Femme d’une ethnie voisine, Monique a une position centrifuge : voir de l’intérieur même si elle est elle-même dans une position centripète de l’espace de recherche (elle n’est pas de l’ethnie Ding) pouvant donner l’impression d’une implication indirecte de sa part dans la recherche. Par le travail, des rapports interpersonnels se sont créés et la connaissance de mœurs et du milieu s’est approfondie. Par la vie, c’est l’intégration et l’insertion sociale pour se laisser imprégner des schèmes sociaux-culturels (vie et travail) perçus comme des atouts nécessaires. Ces acquis culturels (la connaissance du milieu de la recherche et la compétence professionnelle) de son épouse, sont doublés de l’identité particulière qu’il lui attribue : « La mémoire de mon cerveau » ainsi que « mère et épouse ». Monique est de fait une inspectrice expérimentée.
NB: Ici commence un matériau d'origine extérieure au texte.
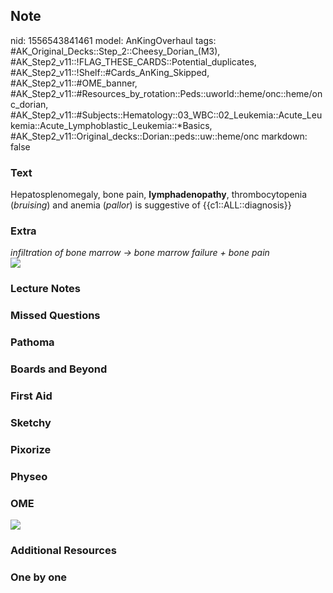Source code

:## Note
nid: 1556543841461
model: AnKingOverhaul
tags: #AK_Original_Decks::Step_2::Cheesy_Dorian_(M3), #AK_Step2_v11::!FLAG_THESE_CARDS::Potential_duplicates, #AK_Step2_v11::!Shelf::#Cards_AnKing_Skipped, #AK_Step2_v11::#OME_banner, #AK_Step2_v11::#Resources_by_rotation::Peds::uworld::heme/onc::heme/onc_dorian, #AK_Step2_v11::#Subjects::Hematology::03_WBC::02_Leukemia::Acute_Leukemia::Acute_Lymphoblastic_Leukemia::*Basics, #AK_Step2_v11::Original_decks::Dorian::peds::uw::heme/onc
markdown: false

### Text
Hepatosplenomegaly, bone pain, <b>lymphadenopathy</b>,
thrombocytopenia (<i>bruising</i>) and anemia (<i>pallor</i>) is
suggestive of {{c1::ALL::diagnosis}}

### Extra
<div>
  <div>
    <i>infiltration of bone marrow → bone marrow failure + bone
    pain</i>
  </div>
  <div>
    <i><img src="paste-5637178935738369.jpg"></i>
  </div>
</div>

### Lecture Notes


### Missed Questions


### Pathoma


### Boards and Beyond


### First Aid


### Sketchy


### Pixorize


### Physeo


### OME
<div class="ome-widget">
  <a href="https://onlinemeded.org?ref=anki"><img src=
  "_OME_AnkiFlashcards_General_4.png"></a>
</div>

### Additional Resources


### One by one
Son riche parcours professionnel intéresse la recherche et facilite sa réalisation sur le terrain de concert avec son mari. Ce qui lui donne compétence préparatoire (relancer, éclairer, interroger, compléter) et assurance (aisance et bienveillance auprès de leurs enquêtés).

Bref, nos enquêteurs ont souhaité plutôt une implication-présence dans le terrain de leur étude, qui leur permette de construire le sens des actions des acteurs à partir des interactions, qu’une implication-présence qui crée en même temps une fusion entre le chercheur et son objet d’étude. Ce dernier « comportement » aurait entraîné nos enquêteurs dans une recherche plus éthique qu’émique 374 , c’est-à-dire que leurs points de vue auraient primé sur le point de vue des acteurs sociaux eux-mêmes.

Notes
371.

CE : Contexte de l’enquête (Pour mieux aider les lecteurs à se référer aux textes originaux d’interviews, nous avons « fabriqué » ces sigles mieux expliqués dans les Annexes I.

372.

BEAU, S., L’enquête de terrain, …, p. 106.

373.

Cfr. GOFFMAN, E., La mise en scène de la vie quotidienne, Tome 1 : La Présentation de soi ; Tome 2, Les Relations en public, Minuit, 1973.

374.

Emique signifiant les points de vue des acteurs alors que éthique correspondrait à la logique du chercheur.